> [Provided data]
=== Section Start ===
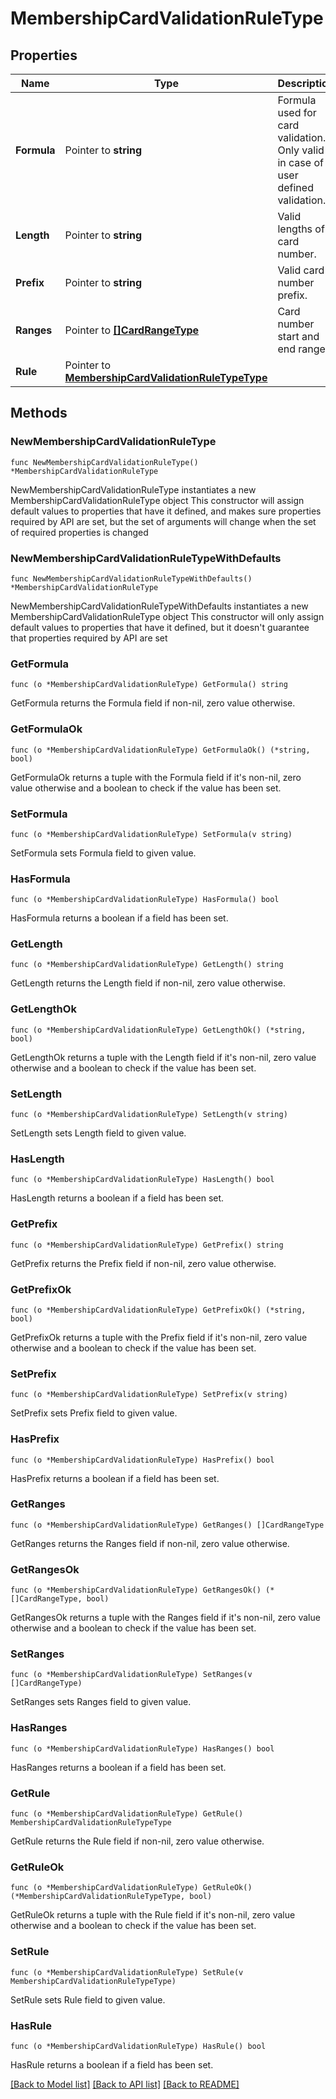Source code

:# MembershipCardValidationRuleType

## Properties

Name | Type | Description | Notes
------------ | ------------- | ------------- | -------------
**Formula** | Pointer to **string** | Formula used for card validation. Only valid in case of user defined validation. | [optional] 
**Length** | Pointer to **string** | Valid lengths of card number. | [optional] 
**Prefix** | Pointer to **string** | Valid card number prefix. | [optional] 
**Ranges** | Pointer to [**[]CardRangeType**](CardRangeType.md) | Card number start and end range. | [optional] 
**Rule** | Pointer to [**MembershipCardValidationRuleTypeType**](MembershipCardValidationRuleTypeType.md) |  | [optional] 

## Methods

### NewMembershipCardValidationRuleType

`func NewMembershipCardValidationRuleType() *MembershipCardValidationRuleType`

NewMembershipCardValidationRuleType instantiates a new MembershipCardValidationRuleType object
This constructor will assign default values to properties that have it defined,
and makes sure properties required by API are set, but the set of arguments
will change when the set of required properties is changed

### NewMembershipCardValidationRuleTypeWithDefaults

`func NewMembershipCardValidationRuleTypeWithDefaults() *MembershipCardValidationRuleType`

NewMembershipCardValidationRuleTypeWithDefaults instantiates a new MembershipCardValidationRuleType object
This constructor will only assign default values to properties that have it defined,
but it doesn't guarantee that properties required by API are set

### GetFormula

`func (o *MembershipCardValidationRuleType) GetFormula() string`

GetFormula returns the Formula field if non-nil, zero value otherwise.

### GetFormulaOk

`func (o *MembershipCardValidationRuleType) GetFormulaOk() (*string, bool)`

GetFormulaOk returns a tuple with the Formula field if it's non-nil, zero value otherwise
and a boolean to check if the value has been set.

### SetFormula

`func (o *MembershipCardValidationRuleType) SetFormula(v string)`

SetFormula sets Formula field to given value.

### HasFormula

`func (o *MembershipCardValidationRuleType) HasFormula() bool`

HasFormula returns a boolean if a field has been set.

### GetLength

`func (o *MembershipCardValidationRuleType) GetLength() string`

GetLength returns the Length field if non-nil, zero value otherwise.

### GetLengthOk

`func (o *MembershipCardValidationRuleType) GetLengthOk() (*string, bool)`

GetLengthOk returns a tuple with the Length field if it's non-nil, zero value otherwise
and a boolean to check if the value has been set.

### SetLength

`func (o *MembershipCardValidationRuleType) SetLength(v string)`

SetLength sets Length field to given value.

### HasLength

`func (o *MembershipCardValidationRuleType) HasLength() bool`

HasLength returns a boolean if a field has been set.

### GetPrefix

`func (o *MembershipCardValidationRuleType) GetPrefix() string`

GetPrefix returns the Prefix field if non-nil, zero value otherwise.

### GetPrefixOk

`func (o *MembershipCardValidationRuleType) GetPrefixOk() (*string, bool)`

GetPrefixOk returns a tuple with the Prefix field if it's non-nil, zero value otherwise
and a boolean to check if the value has been set.

### SetPrefix

`func (o *MembershipCardValidationRuleType) SetPrefix(v string)`

SetPrefix sets Prefix field to given value.

### HasPrefix

`func (o *MembershipCardValidationRuleType) HasPrefix() bool`

HasPrefix returns a boolean if a field has been set.

### GetRanges

`func (o *MembershipCardValidationRuleType) GetRanges() []CardRangeType`

GetRanges returns the Ranges field if non-nil, zero value otherwise.

### GetRangesOk

`func (o *MembershipCardValidationRuleType) GetRangesOk() (*[]CardRangeType, bool)`

GetRangesOk returns a tuple with the Ranges field if it's non-nil, zero value otherwise
and a boolean to check if the value has been set.

### SetRanges

`func (o *MembershipCardValidationRuleType) SetRanges(v []CardRangeType)`

SetRanges sets Ranges field to given value.

### HasRanges

`func (o *MembershipCardValidationRuleType) HasRanges() bool`

HasRanges returns a boolean if a field has been set.

### GetRule

`func (o *MembershipCardValidationRuleType) GetRule() MembershipCardValidationRuleTypeType`

GetRule returns the Rule field if non-nil, zero value otherwise.

### GetRuleOk

`func (o *MembershipCardValidationRuleType) GetRuleOk() (*MembershipCardValidationRuleTypeType, bool)`

GetRuleOk returns a tuple with the Rule field if it's non-nil, zero value otherwise
and a boolean to check if the value has been set.

### SetRule

`func (o *MembershipCardValidationRuleType) SetRule(v MembershipCardValidationRuleTypeType)`

SetRule sets Rule field to given value.

### HasRule

`func (o *MembershipCardValidationRuleType) HasRule() bool`

HasRule returns a boolean if a field has been set.


[[Back to Model list]](../README.md#documentation-for-models) [[Back to API list]](../README.md#documentation-for-api-endpoints) [[Back to README]](../README.md)


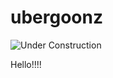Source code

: # ubergoonz

![Under Construction](https://media.giphy.com/media/3o7abKhOpu0NwenH3O/giphy.gif)


Hello!!!!

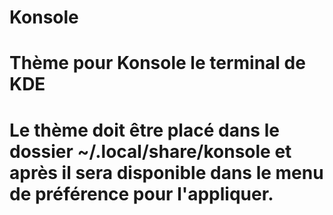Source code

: # Konsole

# Thème pour Konsole le terminal de KDE

# Le thème doit être placé dans le dossier ~/.local/share/konsole et après il sera disponible dans le menu de préférence pour l'appliquer.
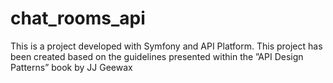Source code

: # chat_rooms_api
This is a project developed with Symfony and API Platform. This project has been created based on the guidelines presented within the ”API Design Patterns” book by JJ Geewax
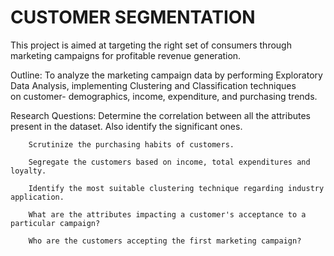 # CUSTOMER SEGMENTATION
This  project is aimed at targeting the right set of consumers through marketing campaigns for profitable revenue generation.

Outline: To analyze the marketing campaign data by performing Exploratory Data Analysis, implementing Clustering and Classification techniques on customer- demographics, income, expenditure, and purchasing trends.

Research Questions:
        Determine the correlation between all the attributes present in the dataset. Also identify the significant ones.
        
        Scrutinize the purchasing habits of customers.
        
        Segregate the customers based on income, total expenditures and loyalty.
        
        Identify the most suitable clustering technique regarding industry application.
        
        What are the attributes impacting a customer's acceptance to a particular campaign?
        
        Who are the customers accepting the first marketing campaign?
=== Section End ===
> [Task] Go through the listing above and copy each line that contains "MembershipCardValidationRuleTypeType".

> [Completed exercise]
**Rule** | Pointer to [**MembershipCardValidationRuleTypeType**](MembershipCardValidationRuleTypeType.md) |  | [optional] 
`func (o *MembershipCardValidationRuleType) GetRule() MembershipCardValidationRuleTypeType`
`func (o *MembershipCardValidationRuleType) GetRuleOk() (*MembershipCardValidationRuleTypeType, bool)`
`func (o *MembershipCardValidationRuleType) SetRule(v MembershipCardValidationRuleTypeType)`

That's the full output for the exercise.